Mt. Rainier National Park's visitor centers offer families fun interactive exhibits and ranger-led junior ranger programs for kids of all ages to explore the mountain's history, wildlife, and geology. The visitor centers also welcome all ages on their ranger-guided summer hikes, while guided winter snowshoeing hikes are only recommended for kids eight years and up. Visitor center hours, ranger-guided hikes, and junior ranger programs vary by season. Go here for each visitor center's current hours and contact information.
Every September, the Rainier Mountain Festival features a variety of kids games, from an inflatable bounce house to ice and rock climbing walls. Combine that with food and music and you've got a great family outing.
Crystal Mountain's seasonal 18 hole course is a great way for families to enjoy their day on the mountain while getting some exercise. Experienced disc golfers will, of course, want to bring their own "bag" of discs -- otherwise, discs are available for sale and rent at the Snorting Elk Cellar and Village Inn Hotel Registration office.
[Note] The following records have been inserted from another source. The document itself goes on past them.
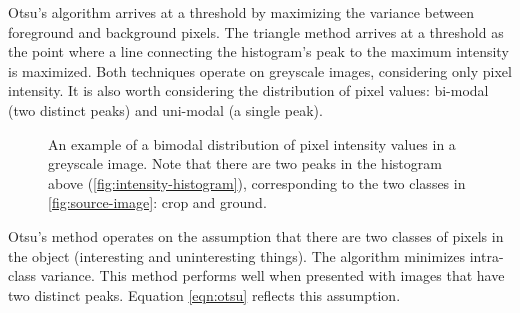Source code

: \documentclass[letterpaper, notitlepage]{report}
\begin{document}
{ Otsu's algorithm arrives at a threshold by maximizing the variance between foreground and background pixels. The triangle method arrives at a threshold as the point where a line connecting the histogram’s peak to the maximum intensity is maximized. Both techniques operate on greyscale images, considering only pixel intensity. 
It is also worth considering the distribution of pixel values: bi-modal (two distinct peaks) and uni-modal (a single peak).

%

\begin{figure}[h]
	\centering
		\hfil
	\caption[Bimodal distribution of pixel intensity]{An example of a bimodal distribution of pixel intensity values in a greyscale image. Note that there are two peaks in the histogram above (\ref{fig:intensity-histogram}), corresponding to the two classes in \ref{fig:source-image}: crop and ground.}
	\label{fig:intensity}
\end{figure}

Otsu's method operates on the assumption that there are two classes of pixels in the object (interesting and uninteresting things). The algorithm minimizes intra-class variance. This method performs well when presented with images that have two distinct peaks. Equation \ref{eqn:otsu} reflects this assumption.

}
\end{document}
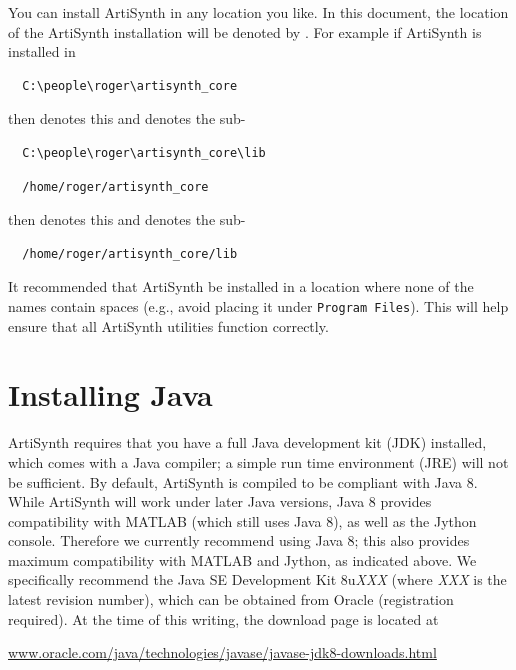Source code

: You can install ArtiSynth in any location you like.
In this document, the location of the ArtiSynth installation \directory{}
will be denoted by \ArtHome[]. For example
if ArtiSynth is installed in
\ifWindows
\begin{verbatim}
  C:\people\roger\artisynth_core
\end{verbatim}
then \ArtHome[] denotes this \directory{}
and  denotes the sub-\directory{}
\begin{verbatim}
  C:\people\roger\artisynth_core\lib
\end{verbatim}
\else %
\begin{verbatim}
  /home/roger/artisynth_core
\end{verbatim}
then \ArtHome[] denotes this \directory{}
and  denotes the sub-\directory{}
\begin{verbatim}
  /home/roger/artisynth_core/lib
\end{verbatim}
\fi %

\ifLinux\else %
\begin{sideblock}
It recommended that ArtiSynth be installed in a location where none of
the \directory{} names contain spaces (e.g., avoid placing it under
{\tt Program Files}).  This will help ensure that all ArtiSynth
utilities function correctly.
\end{sideblock}
\fi %

\section{Installing Java}
\label{InstallingJava}

ArtiSynth requires that you have a full Java development kit (JDK)
installed, which comes with a Java compiler; a simple run time
environment (JRE) will not be sufficient.  By default, ArtiSynth is
compiled to be compliant with Java 8. While ArtiSynth will work under
later Java versions, Java 8 provides compatibility with MATLAB (which
still uses Java 8), as well as the Jython console.  Therefore we
currently recommend using Java 8; this also provides maximum
compatibility with MATLAB and Jython, as indicated above. We
specifically recommend the Java SE Development Kit 8u{\it XXX} (where
{\it XXX} is the latest revision number), which can be obtained from
Oracle (registration required).  At the time of this writing, the
download page is located at

\href{https://www.oracle.com/java/technologies/javase/javase-jdk8-downloads.html}%
{www.oracle.com/java/technologies/javase/javase-jdk8-downloads.html}

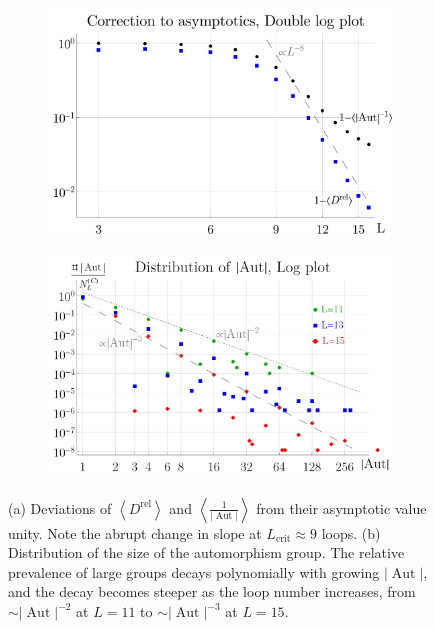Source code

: \documentclass[11pt,a4paper]{article}
\newcommand{\abs}[1]{\lvert #1 \rvert}
\newcommand{\Aut}{\operatorname{Aut}}
\renewcommand{\|}{\rule[-0.4ex]{0.2ex}{1.2em}}
\begin{document}
\begin{figure}[htb]
	\centering
	\begin{subfigure}[b]{.49 \textwidth}
		\includegraphics[width=\textwidth]{ratio_correction}
		\subcaption{}
		\label{fig:ratio_correction}
	\end{subfigure}
	\begin{subfigure}[b]{.49 \textwidth}
		\includegraphics[width=\textwidth]{aut_distribution}
		\subcaption{}
		\label{fig:aut_distribution}
	\end{subfigure}
	\caption{(a) Deviations of $ \left \langle D^\text{rel}\right \rangle $ and $\left \langle \frac{1}{\abs{\Aut}} \right \rangle  $ from their asymptotic value unity. Note the abrupt change in slope at $L_\text{crit} \approx 9$ loops. 
	(b) Distribution of the size of the automorphism group. The relative prevalence of large groups decays polynomially with growing $\abs{\Aut}$, and the decay becomes steeper as the loop number increases, from $\sim \abs{\Aut}^{-2}$ at $L=11$ to $\sim \abs{\Aut}^{-3}$ at $L=15$. }
\end{figure}
\end{document}
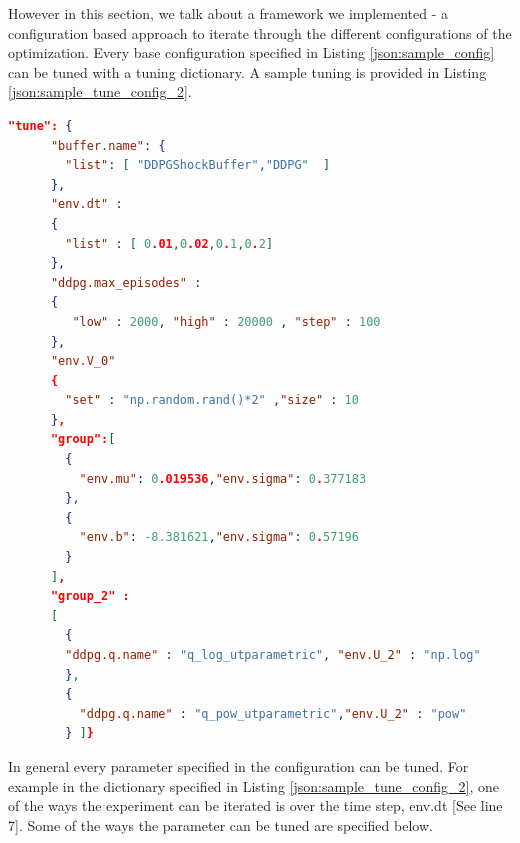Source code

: However in this section, we talk about a framework we implemented -  a configuration based approach to iterate through the different configurations of the optimization. Every base configuration specified in Listing \ref{json:sample_config} can be tuned with a tuning dictionary. A sample tuning is provided in Listing \ref{json:sample_tune_config_2}. \pagebreak
\begin{lstlisting}[language=json,firstnumber=1,caption=Tuning dictionary,label=json:sample_tune_config_2]
    "tune": {
      "buffer.name": {
        "list": [ "DDPGShockBuffer","DDPG"  ]
      },
      "env.dt" :
      {
        "list" : [ 0.01,0.02,0.1,0.2]        
      },
      "ddpg.max_episodes" :
      {
         "low" : 2000, "high" : 20000 , "step" : 100
      },
      "env.V_0"
      {
        "set" : "np.random.rand()*2" ,"size" : 10
      },
      "group":[
        {
          "env.mu": 0.019536,"env.sigma": 0.377183
        },
        {
          "env.b": -8.381621,"env.sigma": 0.57196
        }
      ],
      "group_2" :
      [
        {
        "ddpg.q.name" : "q_log_utparametric", "env.U_2" : "np.log"
        },
        {
          "ddpg.q.name" : "q_pow_utparametric","env.U_2" : "pow"
        } ]}

\end{lstlisting}
 In general every parameter specified in the configuration can be tuned. For example in the dictionary specified in 
 Listing \ref{json:sample_tune_config_2}, one of the ways the experiment can be iterated is over the time step, env.dt [See line 7]. Some of the ways the parameter can be tuned are specified below.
In 2010, the Disc Golf Course has been expanded and now features the full vertical of Crystal Mountain. Great fun and unbeatable views!
Adventure Portraits are for lovers of the outdoors. The most beautiful backgrounds are NOT found inside a studio with a fake background, they are waiting to be discovered in the great outdoors. "The WORLD is your studio!" Become part of the art as you travel with Chris Watkins to your favorite Mt. Rainier destination to have him create your own unique and inspiring portrait. More information at AdventurePortraits.com.
One of the greatest things about traveling with children is their ability to jump into imaginary worlds. Visiting places like Mt. Rainier help to feed their repertoire for ideas, whether it be a stroll through the gigantic ancient Grove of the Patriarchs or the manufactured recycled wonders at the Ex-Nihilo Metal Sculpture Park.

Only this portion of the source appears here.